The mallet looks really good Pete, Smart job !! I was having a tidy up yesterday and noticed this on the bottom of a part plastic container.




It just seemed quite brittle to be the right stuff for mallet making. I could snap it into tiny pieces with minimal effort. I started collecting bottle caps which seem much more flexible but I'm thinking this would be much quicker (and I've got quite a bit of it.) Any thoughts ?

Sent from my SM-G900F using Tapatalk


----------



## thick_mike (5 Nov 2018)

That’s the right stuff. If you are fussed about the colour, put the stuff you want for the colour around the edge of your mould, and put the white stuff in the core.


----------



## ColeyS1 (6 Nov 2018)

thick_mike":vbhv2574 said:


> That’s the right stuff. If you are fussed about the colour, put the stuff you want for the colour around the edge of your mould, and put the white stuff in the core.

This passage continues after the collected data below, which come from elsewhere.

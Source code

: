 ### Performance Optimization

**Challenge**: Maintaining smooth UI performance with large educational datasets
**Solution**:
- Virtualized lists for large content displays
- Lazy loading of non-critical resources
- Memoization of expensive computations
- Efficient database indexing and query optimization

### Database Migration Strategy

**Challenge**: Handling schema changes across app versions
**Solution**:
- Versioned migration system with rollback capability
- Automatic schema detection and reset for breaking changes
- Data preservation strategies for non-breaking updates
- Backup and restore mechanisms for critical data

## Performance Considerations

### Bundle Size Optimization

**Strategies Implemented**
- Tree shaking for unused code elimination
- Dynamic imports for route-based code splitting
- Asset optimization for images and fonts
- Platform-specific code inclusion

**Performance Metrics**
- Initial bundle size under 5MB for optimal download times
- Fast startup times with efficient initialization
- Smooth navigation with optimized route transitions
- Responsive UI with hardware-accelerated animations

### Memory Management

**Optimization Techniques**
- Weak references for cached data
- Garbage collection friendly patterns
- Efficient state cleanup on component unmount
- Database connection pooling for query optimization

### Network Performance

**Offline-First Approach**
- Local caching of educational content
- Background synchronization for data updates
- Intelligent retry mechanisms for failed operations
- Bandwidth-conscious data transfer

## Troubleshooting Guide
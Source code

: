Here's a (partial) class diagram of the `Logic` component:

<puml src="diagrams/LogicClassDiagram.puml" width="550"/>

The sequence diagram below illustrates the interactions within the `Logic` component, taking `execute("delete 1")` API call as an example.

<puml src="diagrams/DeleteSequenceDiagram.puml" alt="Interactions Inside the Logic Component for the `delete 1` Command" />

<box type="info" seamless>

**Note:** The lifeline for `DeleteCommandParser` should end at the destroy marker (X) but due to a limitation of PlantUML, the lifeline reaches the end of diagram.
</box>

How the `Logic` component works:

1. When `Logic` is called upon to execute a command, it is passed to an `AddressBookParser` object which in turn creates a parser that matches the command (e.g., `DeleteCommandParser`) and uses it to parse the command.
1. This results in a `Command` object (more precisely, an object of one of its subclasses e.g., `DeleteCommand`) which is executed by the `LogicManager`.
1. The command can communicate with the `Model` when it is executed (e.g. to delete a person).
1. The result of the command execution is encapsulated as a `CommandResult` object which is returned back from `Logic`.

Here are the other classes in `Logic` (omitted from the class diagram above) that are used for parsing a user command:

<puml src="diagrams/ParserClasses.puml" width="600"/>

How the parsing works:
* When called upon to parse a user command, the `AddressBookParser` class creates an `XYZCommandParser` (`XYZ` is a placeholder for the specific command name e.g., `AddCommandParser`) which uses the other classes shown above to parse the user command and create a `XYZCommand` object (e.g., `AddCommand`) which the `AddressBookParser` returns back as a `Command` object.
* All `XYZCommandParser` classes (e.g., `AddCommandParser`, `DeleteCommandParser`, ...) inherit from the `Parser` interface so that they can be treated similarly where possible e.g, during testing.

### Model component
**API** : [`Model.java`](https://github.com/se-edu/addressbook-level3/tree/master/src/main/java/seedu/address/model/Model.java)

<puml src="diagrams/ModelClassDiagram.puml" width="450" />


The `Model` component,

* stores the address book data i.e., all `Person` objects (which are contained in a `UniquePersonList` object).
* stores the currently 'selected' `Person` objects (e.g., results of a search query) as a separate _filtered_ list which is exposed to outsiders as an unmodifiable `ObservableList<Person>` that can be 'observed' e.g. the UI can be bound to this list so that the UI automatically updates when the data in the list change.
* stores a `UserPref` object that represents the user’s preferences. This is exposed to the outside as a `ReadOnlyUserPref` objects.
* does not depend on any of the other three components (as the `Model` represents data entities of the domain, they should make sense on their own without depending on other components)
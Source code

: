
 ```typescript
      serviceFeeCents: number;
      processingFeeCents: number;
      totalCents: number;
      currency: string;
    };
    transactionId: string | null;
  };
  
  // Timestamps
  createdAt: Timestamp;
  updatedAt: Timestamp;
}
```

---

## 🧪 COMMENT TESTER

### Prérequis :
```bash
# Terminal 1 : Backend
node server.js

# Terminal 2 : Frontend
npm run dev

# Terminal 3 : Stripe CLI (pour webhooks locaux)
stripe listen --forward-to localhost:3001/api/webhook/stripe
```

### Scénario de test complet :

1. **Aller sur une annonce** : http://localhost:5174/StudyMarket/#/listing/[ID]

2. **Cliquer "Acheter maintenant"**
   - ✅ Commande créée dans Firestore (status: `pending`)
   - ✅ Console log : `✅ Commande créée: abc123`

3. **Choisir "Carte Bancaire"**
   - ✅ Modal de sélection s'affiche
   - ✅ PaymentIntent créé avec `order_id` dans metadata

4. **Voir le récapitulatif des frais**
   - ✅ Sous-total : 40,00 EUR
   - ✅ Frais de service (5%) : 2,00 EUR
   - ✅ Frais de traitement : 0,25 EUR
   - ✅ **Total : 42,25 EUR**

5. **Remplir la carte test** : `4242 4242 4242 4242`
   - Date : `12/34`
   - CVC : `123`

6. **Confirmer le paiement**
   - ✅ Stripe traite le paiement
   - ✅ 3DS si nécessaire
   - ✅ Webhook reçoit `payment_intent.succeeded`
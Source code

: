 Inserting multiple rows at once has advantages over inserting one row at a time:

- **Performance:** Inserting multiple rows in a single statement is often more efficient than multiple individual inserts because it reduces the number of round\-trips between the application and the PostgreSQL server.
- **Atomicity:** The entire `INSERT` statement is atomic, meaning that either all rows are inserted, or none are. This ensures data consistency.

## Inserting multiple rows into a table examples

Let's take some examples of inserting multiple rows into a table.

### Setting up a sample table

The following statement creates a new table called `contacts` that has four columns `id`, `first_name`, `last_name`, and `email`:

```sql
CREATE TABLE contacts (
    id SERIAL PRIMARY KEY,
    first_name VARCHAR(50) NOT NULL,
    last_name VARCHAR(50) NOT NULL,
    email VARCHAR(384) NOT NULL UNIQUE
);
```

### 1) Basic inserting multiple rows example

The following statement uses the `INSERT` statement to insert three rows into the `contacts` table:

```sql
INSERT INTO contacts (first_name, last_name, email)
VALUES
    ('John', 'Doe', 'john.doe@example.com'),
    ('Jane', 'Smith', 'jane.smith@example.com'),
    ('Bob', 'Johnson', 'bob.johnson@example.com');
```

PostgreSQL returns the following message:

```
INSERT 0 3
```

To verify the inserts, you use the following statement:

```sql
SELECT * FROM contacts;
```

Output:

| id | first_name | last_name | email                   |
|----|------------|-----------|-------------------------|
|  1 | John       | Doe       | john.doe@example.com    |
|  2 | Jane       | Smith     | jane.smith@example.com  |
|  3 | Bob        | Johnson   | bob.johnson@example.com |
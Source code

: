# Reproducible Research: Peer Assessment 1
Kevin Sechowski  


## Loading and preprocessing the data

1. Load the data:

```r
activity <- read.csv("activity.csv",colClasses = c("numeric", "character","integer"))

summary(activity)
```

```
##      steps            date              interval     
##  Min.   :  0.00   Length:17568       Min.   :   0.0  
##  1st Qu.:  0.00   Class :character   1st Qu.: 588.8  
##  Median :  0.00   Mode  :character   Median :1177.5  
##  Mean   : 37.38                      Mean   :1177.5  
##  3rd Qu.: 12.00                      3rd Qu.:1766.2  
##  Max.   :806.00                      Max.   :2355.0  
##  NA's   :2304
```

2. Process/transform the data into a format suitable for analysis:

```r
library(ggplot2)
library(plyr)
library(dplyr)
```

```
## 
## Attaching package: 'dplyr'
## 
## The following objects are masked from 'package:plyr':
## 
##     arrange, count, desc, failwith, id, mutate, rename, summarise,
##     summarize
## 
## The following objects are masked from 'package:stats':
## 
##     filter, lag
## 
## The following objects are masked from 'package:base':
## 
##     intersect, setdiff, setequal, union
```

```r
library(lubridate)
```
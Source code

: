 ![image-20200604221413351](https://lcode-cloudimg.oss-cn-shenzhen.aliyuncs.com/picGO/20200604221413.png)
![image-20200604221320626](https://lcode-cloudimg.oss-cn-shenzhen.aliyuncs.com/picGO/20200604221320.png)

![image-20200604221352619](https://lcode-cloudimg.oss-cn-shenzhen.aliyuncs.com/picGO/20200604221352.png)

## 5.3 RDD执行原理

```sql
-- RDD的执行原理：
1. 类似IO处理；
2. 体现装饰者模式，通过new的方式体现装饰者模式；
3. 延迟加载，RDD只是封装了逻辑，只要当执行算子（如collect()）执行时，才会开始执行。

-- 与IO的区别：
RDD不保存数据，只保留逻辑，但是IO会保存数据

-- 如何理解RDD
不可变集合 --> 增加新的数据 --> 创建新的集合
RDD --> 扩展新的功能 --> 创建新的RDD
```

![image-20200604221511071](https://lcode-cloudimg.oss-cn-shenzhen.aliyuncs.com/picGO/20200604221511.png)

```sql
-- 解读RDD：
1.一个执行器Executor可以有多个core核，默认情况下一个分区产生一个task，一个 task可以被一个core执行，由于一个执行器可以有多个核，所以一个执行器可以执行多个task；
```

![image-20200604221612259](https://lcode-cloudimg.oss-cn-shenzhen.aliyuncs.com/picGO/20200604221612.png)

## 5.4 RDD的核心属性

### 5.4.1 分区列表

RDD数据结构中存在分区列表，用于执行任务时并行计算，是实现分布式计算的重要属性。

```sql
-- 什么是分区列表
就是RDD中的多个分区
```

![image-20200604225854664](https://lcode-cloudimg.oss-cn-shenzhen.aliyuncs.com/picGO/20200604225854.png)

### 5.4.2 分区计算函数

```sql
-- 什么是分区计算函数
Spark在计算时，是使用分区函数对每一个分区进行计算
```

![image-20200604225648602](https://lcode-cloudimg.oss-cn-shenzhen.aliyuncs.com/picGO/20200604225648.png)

That's a good idea Mike. White would be fine at least as a temporary fix. Is the brittleness anything to be concerned about or is it just because of the thickness?

Sent from my SM-G900F using Tapatalk


----------



## Racers (6 Nov 2018)

Its the right stuff to use, I would try melting some and seeing if it's still brittle when its cooled.

Pete


----------



## ColeyS1 (6 Nov 2018)

Racers":2vblyj1p said:


> Its the right stuff to use, I would try melting some and seeing if it's still brittle when its cooled.
> 
> Pete


Thanks Pete. Final question did you use your oven you use for food? I'm just wondering if it might harmful.

Sent from my SM-G900F using Tapatalk


----------



## Lons (6 Nov 2018)

ColeyS1":x3vlgvkp said:


> thick_mike":x3vlgvkp said:
> 
> 
> > That’s the right stuff. If you are fussed about the colour, put the stuff you want for the colour around the edge of your mould, and put the white stuff in the core.
> ...


The best material is HDPE as Steve used as not all others are suitable and you need to be careful with some plastics as they produce some rather unpleasant fumes when heated.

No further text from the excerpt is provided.